_THE TASK_.
Using the data that follows, say how many lines contain the word "user", giving the number by itself.

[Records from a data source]
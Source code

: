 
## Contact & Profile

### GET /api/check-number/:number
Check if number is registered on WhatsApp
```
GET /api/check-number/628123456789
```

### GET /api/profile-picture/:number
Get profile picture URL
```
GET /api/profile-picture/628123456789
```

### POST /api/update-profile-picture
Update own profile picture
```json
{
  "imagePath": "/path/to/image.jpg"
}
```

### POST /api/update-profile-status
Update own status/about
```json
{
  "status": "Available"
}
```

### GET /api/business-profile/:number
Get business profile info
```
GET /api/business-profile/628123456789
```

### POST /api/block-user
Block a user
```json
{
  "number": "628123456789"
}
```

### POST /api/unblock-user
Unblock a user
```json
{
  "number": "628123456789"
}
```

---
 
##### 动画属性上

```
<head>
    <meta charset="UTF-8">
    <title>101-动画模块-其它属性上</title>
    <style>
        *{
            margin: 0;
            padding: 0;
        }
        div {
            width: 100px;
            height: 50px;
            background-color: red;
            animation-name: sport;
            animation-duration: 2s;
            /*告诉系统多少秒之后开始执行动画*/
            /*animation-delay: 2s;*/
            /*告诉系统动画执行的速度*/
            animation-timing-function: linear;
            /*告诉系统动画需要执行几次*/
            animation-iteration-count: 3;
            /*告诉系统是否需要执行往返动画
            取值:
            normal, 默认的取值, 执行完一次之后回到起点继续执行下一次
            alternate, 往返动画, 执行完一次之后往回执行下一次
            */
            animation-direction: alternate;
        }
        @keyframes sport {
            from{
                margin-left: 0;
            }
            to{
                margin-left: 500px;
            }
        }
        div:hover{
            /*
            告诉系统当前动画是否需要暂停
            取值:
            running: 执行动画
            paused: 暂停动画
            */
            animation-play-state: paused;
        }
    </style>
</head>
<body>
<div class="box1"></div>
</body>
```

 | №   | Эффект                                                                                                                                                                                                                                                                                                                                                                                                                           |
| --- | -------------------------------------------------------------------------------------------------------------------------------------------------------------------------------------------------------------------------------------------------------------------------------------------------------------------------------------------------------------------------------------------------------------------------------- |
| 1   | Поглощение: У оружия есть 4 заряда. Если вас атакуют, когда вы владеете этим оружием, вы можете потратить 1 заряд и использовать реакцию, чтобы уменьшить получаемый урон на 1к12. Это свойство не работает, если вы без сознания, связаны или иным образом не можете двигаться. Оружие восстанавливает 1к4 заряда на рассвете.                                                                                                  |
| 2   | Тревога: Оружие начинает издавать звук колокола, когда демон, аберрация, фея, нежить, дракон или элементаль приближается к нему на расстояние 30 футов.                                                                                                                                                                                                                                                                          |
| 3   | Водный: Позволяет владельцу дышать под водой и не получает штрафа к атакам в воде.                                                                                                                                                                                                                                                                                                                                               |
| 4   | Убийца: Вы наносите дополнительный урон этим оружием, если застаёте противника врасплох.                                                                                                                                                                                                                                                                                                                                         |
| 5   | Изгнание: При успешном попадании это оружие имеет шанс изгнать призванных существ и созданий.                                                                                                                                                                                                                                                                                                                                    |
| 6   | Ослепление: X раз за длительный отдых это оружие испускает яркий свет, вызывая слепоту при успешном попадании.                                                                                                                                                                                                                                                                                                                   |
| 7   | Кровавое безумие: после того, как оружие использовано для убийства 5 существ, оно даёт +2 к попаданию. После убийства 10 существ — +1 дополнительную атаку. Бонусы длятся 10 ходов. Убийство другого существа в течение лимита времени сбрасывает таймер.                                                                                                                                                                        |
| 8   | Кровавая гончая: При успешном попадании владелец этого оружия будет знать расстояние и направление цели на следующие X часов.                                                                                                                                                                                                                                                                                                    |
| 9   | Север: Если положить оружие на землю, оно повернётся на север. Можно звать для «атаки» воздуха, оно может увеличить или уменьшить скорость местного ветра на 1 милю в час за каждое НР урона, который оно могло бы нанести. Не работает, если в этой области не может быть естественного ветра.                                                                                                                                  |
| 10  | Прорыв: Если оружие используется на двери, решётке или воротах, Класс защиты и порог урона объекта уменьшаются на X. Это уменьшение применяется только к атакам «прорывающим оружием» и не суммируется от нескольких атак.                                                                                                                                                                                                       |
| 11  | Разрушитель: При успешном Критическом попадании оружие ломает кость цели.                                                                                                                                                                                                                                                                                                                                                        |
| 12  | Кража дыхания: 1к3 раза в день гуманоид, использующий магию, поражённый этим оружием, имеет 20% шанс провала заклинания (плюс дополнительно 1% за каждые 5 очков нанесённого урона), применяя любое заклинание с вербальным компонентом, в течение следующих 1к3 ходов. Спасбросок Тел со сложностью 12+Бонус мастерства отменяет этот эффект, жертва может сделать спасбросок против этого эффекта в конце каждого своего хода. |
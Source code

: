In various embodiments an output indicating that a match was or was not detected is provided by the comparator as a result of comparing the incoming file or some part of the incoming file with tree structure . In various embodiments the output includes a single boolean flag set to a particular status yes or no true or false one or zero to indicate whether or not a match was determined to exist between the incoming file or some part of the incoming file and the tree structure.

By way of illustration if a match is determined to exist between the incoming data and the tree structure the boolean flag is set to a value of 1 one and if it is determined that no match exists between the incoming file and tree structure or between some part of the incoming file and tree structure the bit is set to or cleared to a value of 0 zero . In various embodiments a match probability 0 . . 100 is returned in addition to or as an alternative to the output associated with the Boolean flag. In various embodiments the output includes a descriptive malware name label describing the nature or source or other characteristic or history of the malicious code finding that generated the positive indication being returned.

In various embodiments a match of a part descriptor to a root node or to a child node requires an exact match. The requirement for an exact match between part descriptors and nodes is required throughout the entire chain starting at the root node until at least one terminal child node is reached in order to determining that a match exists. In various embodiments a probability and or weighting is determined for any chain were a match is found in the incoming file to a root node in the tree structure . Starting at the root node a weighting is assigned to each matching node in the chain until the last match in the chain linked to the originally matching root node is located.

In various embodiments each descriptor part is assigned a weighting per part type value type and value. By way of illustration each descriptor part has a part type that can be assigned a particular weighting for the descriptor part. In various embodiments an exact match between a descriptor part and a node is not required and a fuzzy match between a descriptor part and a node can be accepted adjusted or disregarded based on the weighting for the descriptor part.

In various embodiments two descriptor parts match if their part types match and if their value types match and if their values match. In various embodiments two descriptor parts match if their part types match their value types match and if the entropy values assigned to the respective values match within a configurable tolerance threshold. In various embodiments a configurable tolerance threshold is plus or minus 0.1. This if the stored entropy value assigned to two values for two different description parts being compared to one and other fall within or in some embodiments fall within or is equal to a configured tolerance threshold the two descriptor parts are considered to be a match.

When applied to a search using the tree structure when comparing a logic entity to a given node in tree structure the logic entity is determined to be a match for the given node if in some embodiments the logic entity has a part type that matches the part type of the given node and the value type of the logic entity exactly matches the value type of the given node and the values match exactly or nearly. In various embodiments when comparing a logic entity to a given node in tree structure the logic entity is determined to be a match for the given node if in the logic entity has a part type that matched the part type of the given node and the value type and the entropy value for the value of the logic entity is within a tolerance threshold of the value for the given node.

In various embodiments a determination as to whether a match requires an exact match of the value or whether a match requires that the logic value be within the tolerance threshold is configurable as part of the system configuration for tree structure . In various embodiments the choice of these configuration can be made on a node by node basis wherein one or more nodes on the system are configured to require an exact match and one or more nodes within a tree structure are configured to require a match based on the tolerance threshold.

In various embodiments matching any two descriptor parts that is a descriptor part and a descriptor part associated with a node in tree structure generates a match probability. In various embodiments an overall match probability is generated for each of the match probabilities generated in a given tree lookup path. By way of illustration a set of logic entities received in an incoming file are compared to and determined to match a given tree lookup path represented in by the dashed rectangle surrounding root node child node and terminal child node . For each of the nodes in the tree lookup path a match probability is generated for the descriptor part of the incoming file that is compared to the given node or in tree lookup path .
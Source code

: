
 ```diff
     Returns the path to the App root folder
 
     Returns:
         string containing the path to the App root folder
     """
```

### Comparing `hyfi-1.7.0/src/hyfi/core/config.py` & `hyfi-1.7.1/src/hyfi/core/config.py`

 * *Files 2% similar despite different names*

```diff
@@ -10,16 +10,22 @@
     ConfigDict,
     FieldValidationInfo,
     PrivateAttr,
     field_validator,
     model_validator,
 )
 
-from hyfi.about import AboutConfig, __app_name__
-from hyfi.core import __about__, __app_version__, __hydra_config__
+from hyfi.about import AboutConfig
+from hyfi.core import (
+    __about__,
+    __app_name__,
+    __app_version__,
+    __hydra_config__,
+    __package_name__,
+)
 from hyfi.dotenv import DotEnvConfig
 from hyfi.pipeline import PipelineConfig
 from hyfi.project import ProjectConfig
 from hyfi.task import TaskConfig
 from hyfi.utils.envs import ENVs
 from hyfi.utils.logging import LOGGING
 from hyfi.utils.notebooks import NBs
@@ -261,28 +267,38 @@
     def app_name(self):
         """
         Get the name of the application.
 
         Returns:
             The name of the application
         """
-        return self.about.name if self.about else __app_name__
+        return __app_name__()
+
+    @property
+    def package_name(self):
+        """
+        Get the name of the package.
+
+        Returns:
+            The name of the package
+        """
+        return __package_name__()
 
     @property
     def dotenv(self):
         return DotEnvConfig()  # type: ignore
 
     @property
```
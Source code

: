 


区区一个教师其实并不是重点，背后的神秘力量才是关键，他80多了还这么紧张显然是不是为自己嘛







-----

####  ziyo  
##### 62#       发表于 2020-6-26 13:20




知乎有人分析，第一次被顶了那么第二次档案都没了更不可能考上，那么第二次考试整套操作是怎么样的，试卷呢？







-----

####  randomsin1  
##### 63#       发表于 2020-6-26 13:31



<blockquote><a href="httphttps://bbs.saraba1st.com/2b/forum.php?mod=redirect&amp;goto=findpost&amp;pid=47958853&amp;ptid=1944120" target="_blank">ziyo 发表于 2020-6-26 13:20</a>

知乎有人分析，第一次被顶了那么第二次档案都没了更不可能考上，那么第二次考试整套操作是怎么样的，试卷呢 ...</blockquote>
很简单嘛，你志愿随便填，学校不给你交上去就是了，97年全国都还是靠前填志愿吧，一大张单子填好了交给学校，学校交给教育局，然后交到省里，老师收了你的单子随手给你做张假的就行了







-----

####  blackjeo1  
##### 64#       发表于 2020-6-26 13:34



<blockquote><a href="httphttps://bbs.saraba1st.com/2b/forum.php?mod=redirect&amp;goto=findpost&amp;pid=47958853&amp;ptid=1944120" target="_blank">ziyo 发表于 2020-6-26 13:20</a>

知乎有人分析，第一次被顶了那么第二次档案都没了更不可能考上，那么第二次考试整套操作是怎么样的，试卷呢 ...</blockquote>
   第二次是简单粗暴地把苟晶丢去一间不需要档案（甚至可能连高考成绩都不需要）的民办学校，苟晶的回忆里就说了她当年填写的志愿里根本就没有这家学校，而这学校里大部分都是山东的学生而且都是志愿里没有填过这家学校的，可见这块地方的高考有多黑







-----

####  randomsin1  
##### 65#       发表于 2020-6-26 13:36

_ANSWER BOX_.
4